そのころ実家では
「すまないミカエラ、家を壊してしまって……」
「すごい! 今のどうやったの! 私にも教えて!」
「え? いや、今のは霊の記憶をもらって再現しただけだから、人には教えられない。それより、家、大丈夫か?」
「大丈夫。イエラ様が亡くなってから作った仮住まいだから。もうすぐ出て行くつもりだったし」
屈託のない笑顔で告げられ、俺は若干驚いた。なんという人の良さだ。
「そうか。すまない」
「じゃあ、一緒に旅に出よっか。私はイエラ様の遺した教えを体現するため、修行に出たい。それと、イエラ様の汚名を雪ぐためにもね」
知っていたのか。
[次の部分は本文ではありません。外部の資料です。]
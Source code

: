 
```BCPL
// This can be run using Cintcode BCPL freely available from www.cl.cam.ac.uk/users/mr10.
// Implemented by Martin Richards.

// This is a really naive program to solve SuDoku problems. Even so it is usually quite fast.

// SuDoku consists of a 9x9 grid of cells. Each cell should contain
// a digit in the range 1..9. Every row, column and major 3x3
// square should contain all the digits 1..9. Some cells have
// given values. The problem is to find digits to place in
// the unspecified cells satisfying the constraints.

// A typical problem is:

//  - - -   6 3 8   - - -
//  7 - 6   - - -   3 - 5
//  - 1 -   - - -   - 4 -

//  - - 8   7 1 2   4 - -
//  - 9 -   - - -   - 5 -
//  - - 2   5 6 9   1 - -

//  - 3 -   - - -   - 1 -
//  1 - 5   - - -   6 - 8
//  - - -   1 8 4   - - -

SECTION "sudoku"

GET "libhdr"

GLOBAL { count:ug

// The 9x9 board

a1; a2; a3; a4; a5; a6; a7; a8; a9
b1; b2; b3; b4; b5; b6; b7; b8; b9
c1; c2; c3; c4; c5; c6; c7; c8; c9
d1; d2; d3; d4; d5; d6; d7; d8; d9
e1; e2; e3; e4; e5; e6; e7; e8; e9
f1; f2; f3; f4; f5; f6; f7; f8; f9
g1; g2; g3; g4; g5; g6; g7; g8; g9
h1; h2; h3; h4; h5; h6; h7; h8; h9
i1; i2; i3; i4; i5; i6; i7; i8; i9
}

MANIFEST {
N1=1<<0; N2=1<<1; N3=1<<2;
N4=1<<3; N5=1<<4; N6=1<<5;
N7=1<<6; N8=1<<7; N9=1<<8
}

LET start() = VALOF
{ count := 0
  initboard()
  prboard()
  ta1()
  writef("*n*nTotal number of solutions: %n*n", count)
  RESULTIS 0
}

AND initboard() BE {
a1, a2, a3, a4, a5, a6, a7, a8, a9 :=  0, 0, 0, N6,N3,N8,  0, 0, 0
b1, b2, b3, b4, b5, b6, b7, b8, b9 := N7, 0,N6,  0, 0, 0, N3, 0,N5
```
イエラが大罪人扱いされていることを。
「俺も、月の眼を閉じて、人々を守りたい。でも冒険者登録はできないから、協力して生活していこう!」
「うん、よろしく!」
こうして、五大勇者の因縁を断ち切るべく、二人旅が始まった。
◇
一方、王都では。
「ん? 何だこれ?」
一人の男が頭頂部に手をやる。すると、ザラザラとした砂が大量についていた。
「火山灰でも降っているのか?」
「なんか砂が……」
「埃っぽいな」
街を歩く人々は皆困惑していた。
イエラの【月の眼】により髪の毛が石化し、崩れて砂となったことに気付く者は、誰もいなかった。
◇
その頃、アルバレス家では。
「月の眼が開いた。イエラのものだ。自殺に追い込んだというのに、死んだ後まで厄介な女だ」
当主、ゼスト・アルバレスは、そんな恨み言を侍従に漏らしていた。
「家中騒ぎになっております。イエラは生きていた、イエラの祟りだ、などと」
「バカなことを。そんな世迷言を言う奴はこの家に不要だ」
「そんな余裕はありません、父上」
ゼストの前に立ちふさがったのは、長男のイベールだった。
「体の一部が石化する病に罹っている者もいます。いずれも長期間外出していた者たちです。イエラの魔法が再発動しているのは、間違いないかと」
そんな報告を受け、ゼストは苦虫を噛み潰したような顔で口を開く。
「奴が出て行ってからだ。おそらくイエラは生きていて、ヴェルデと手を組んだに違いない。奴を討伐しろ」
自らの勘違いに気付くこともなく、霊を信じないゼストはそんな決断を下した。
「そのように手配します」
イベールはすぐさま、ヴェルデ捜索の準備を始めた。